BEGIN
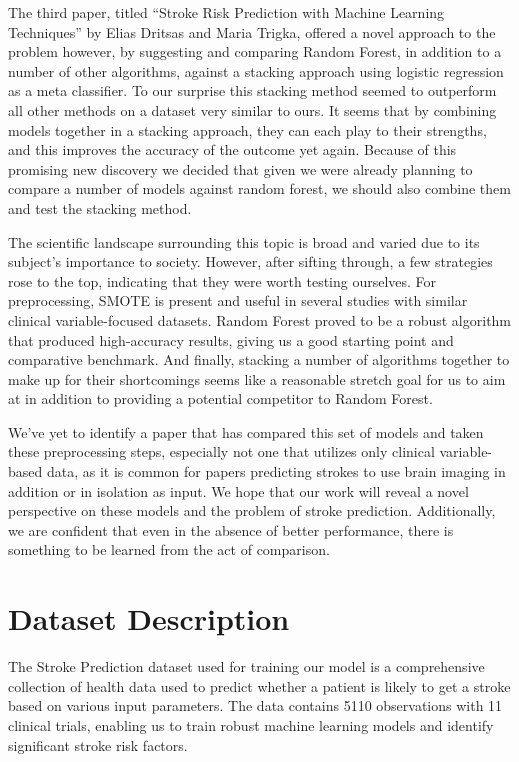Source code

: \documentclass[11pt]{article}
\begin{document}
\medskip

The third paper, titled “Stroke Risk Prediction with Machine Learning Techniques” by Elias Dritsas and Maria Trigka, offered a novel approach to the problem however, by suggesting and comparing Random Forest, in addition to a number of other algorithms, against a stacking approach using logistic regression as a meta classifier. To our surprise this stacking method seemed to outperform all other methods on a dataset very similar to ours. It seems that by combining models together in a stacking approach, they can each play to their strengths, and this improves the accuracy of the outcome yet again. Because of this promising new discovery we decided that given we were already planning to compare a number of models against random forest, we should also combine them and test the stacking method.

\medskip
The scientific landscape surrounding this topic is broad and varied due to its subject's importance to society. However, after sifting through, a few strategies rose to the top, indicating that they were worth testing ourselves. For preprocessing, SMOTE is present and useful in several studies with similar clinical variable-focused datasets. Random Forest proved to be a robust algorithm that produced high-accuracy results, giving us a good starting point and comparative benchmark. And finally, stacking a number of algorithms together to make up for their shortcomings seems like a reasonable stretch goal for us to aim at in addition to providing a potential competitor to Random Forest. 

\medskip

We’ve yet to identify a paper that has compared this set of models and taken these preprocessing steps, especially not one that utilizes only clinical variable-based data, as it is common for papers predicting strokes to use brain imaging in addition or in isolation as input. We hope that our work will reveal a novel perspective on these models and the problem of stroke prediction. Additionally, we are confident that even in the absence of better performance, there is something to be learned from the act of comparison.

\section*{Dataset Description}
The Stroke Prediction dataset used for training our model is a comprehensive collection of health data used to predict whether a patient is likely to get a stroke based on various input parameters. The data contains 5110 observations with 11 clinical trials, enabling us to train robust machine learning models and identify significant stroke risk factors. 
\end{document}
END
### [Task to carry out]
From the data, list each line in which the string "problem" appears.

### [Response]
The third paper, titled “Stroke Risk Prediction with Machine Learning Techniques” by Elias Dritsas and Maria Trigka, offered a novel approach to the problem however, by suggesting and comparing Random Forest, in addition to a number of other algorithms, against a stacking approach using logistic regression as a meta classifier. To our surprise this stacking method seemed to outperform all other methods on a dataset very similar to ours. It seems that by combining models together in a stacking approach, they can each play to their strengths, and this improves the accuracy of the outcome yet again. Because of this promising new discovery we decided that given we were already planning to compare a number of models against random forest, we should also combine them and test the stacking method.
We’ve yet to identify a paper that has compared this set of models and taken these preprocessing steps, especially not one that utilizes only clinical variable-based data, as it is common for papers predicting strokes to use brain imaging in addition or in isolation as input. We hope that our work will reveal a novel perspective on these models and the problem of stroke prediction. Additionally, we are confident that even in the absence of better performance, there is something to be learned from the act of comparison.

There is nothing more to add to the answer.